• [WHAT TO WORK ON]:
Here the job is to transcribe the data verbatim while leaving each picture out.

• [DATA IN THIS EXERCISE]:
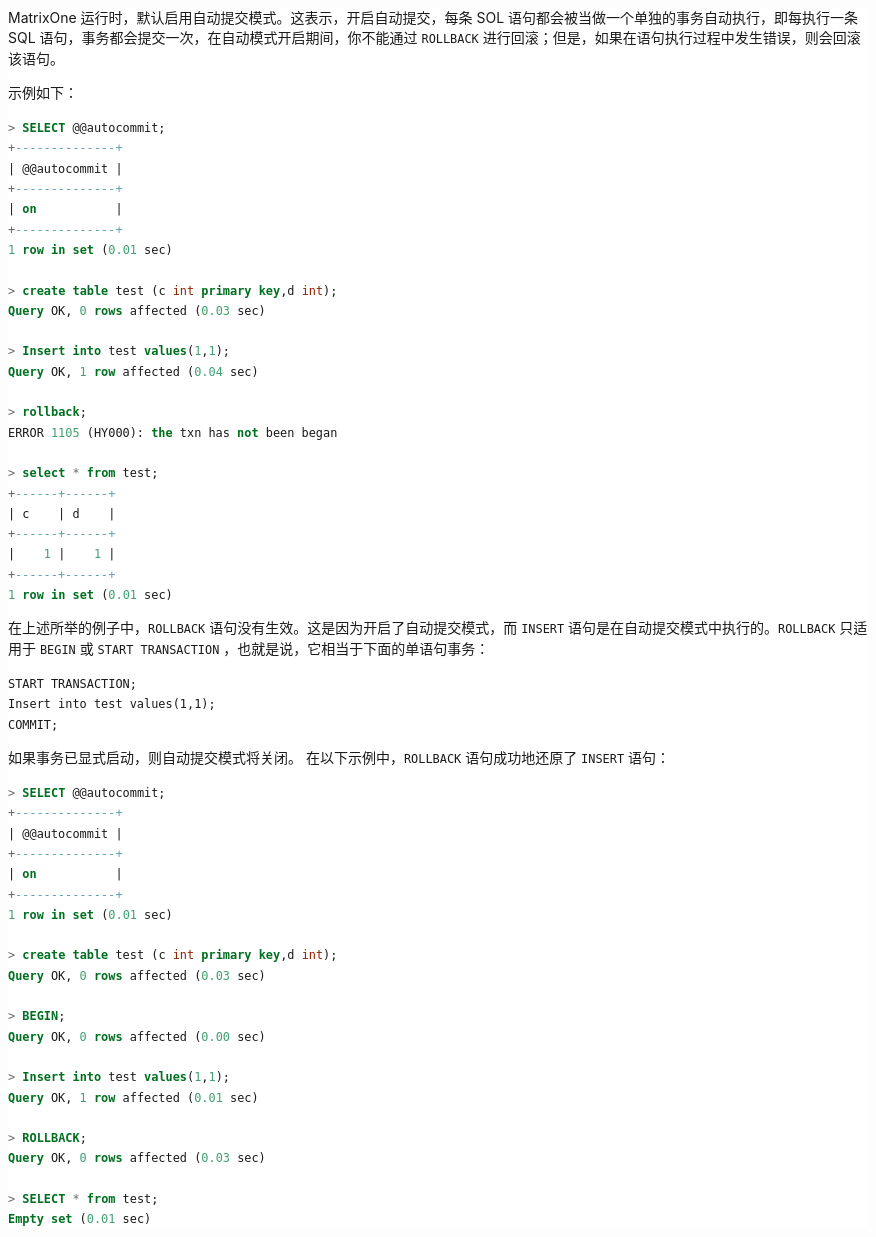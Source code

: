 MatrixOne 运行时，默认启用自动提交模式。这表示，开启自动提交，每条 SOL 语句都会被当做一个单独的事务自动执行，即每执行一条 SQL 语句，事务都会提交一次，在自动模式开启期间，你不能通过 `ROLLBACK` 进行回滚；但是，如果在语句执行过程中发生错误，则会回滚该语句。

示例如下：

```sql
> SELECT @@autocommit;
+--------------+
| @@autocommit |
+--------------+
| on           |
+--------------+
1 row in set (0.01 sec)

> create table test (c int primary key,d int);
Query OK, 0 rows affected (0.03 sec)

> Insert into test values(1,1);
Query OK, 1 row affected (0.04 sec)

> rollback;
ERROR 1105 (HY000): the txn has not been began

> select * from test;
+------+------+
| c    | d    |
+------+------+
|    1 |    1 |
+------+------+
1 row in set (0.01 sec)
```

在上述所举的例子中，`ROLLBACK` 语句没有生效。这是因为开启了自动提交模式，而 `INSERT` 语句是在自动提交模式中执行的。`ROLLBACK` 只适用于 `BEGIN` 或 `START TRANSACTION` ，也就是说，它相当于下面的单语句事务：

```
START TRANSACTION;
Insert into test values(1,1);
COMMIT;
```

如果事务已显式启动，则自动提交模式将关闭。
在以下示例中，`ROLLBACK` 语句成功地还原了 `INSERT` 语句：

```sql
> SELECT @@autocommit;
+--------------+
| @@autocommit |
+--------------+
| on           |
+--------------+
1 row in set (0.01 sec)

> create table test (c int primary key,d int);
Query OK, 0 rows affected (0.03 sec)

> BEGIN;
Query OK, 0 rows affected (0.00 sec)

> Insert into test values(1,1);
Query OK, 1 row affected (0.01 sec)

> ROLLBACK;
Query OK, 0 rows affected (0.03 sec)

> SELECT * from test;
Empty set (0.01 sec)
```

• [RESULT OF THE EXERCISE]:
Source code

: MatrixOne 运行时，默认启用自动提交模式。这表示，开启自动提交，每条 SOL 语句都会被当做一个单独的事务自动执行，即每执行一条 SQL 语句，事务都会提交一次，在自动模式开启期间，你不能通过 `ROLLBACK` 进行回滚；但是，如果在语句执行过程中发生错误，则会回滚该语句。

示例如下：

```sql
> SELECT @@autocommit;
+--------------+
| @@autocommit |
+--------------+
| on           |
+--------------+
1 row in set (0.01 sec)

> create table test (c int primary key,d int);
Query OK, 0 rows affected (0.03 sec)

> Insert into test values(1,1);
Query OK, 1 row affected (0.04 sec)

> rollback;
ERROR 1105 (HY000): the txn has not been began

> select * from test;
+------+------+
| c    | d    |
+------+------+
|    1 |    1 |
+------+------+
1 row in set (0.01 sec)
```

在上述所举的例子中，`ROLLBACK` 语句没有生效。这是因为开启了自动提交模式，而 `INSERT` 语句是在自动提交模式中执行的。`ROLLBACK` 只适用于 `BEGIN` 或 `START TRANSACTION` ，也就是说，它相当于下面的单语句事务：

```
START TRANSACTION;
Insert into test values(1,1);
COMMIT;
```

如果事务已显式启动，则自动提交模式将关闭。
在以下示例中，`ROLLBACK` 语句成功地还原了 `INSERT` 语句：

```sql
> SELECT @@autocommit;
+--------------+
| @@autocommit |
+--------------+
| on           |
+--------------+
1 row in set (0.01 sec)

> create table test (c int primary key,d int);
Query OK, 0 rows affected (0.03 sec)

> BEGIN;
Query OK, 0 rows affected (0.00 sec)

> Insert into test values(1,1);
Query OK, 1 row affected (0.01 sec)

> ROLLBACK;
Query OK, 0 rows affected (0.03 sec)

> SELECT * from test;
Empty set (0.01 sec)
```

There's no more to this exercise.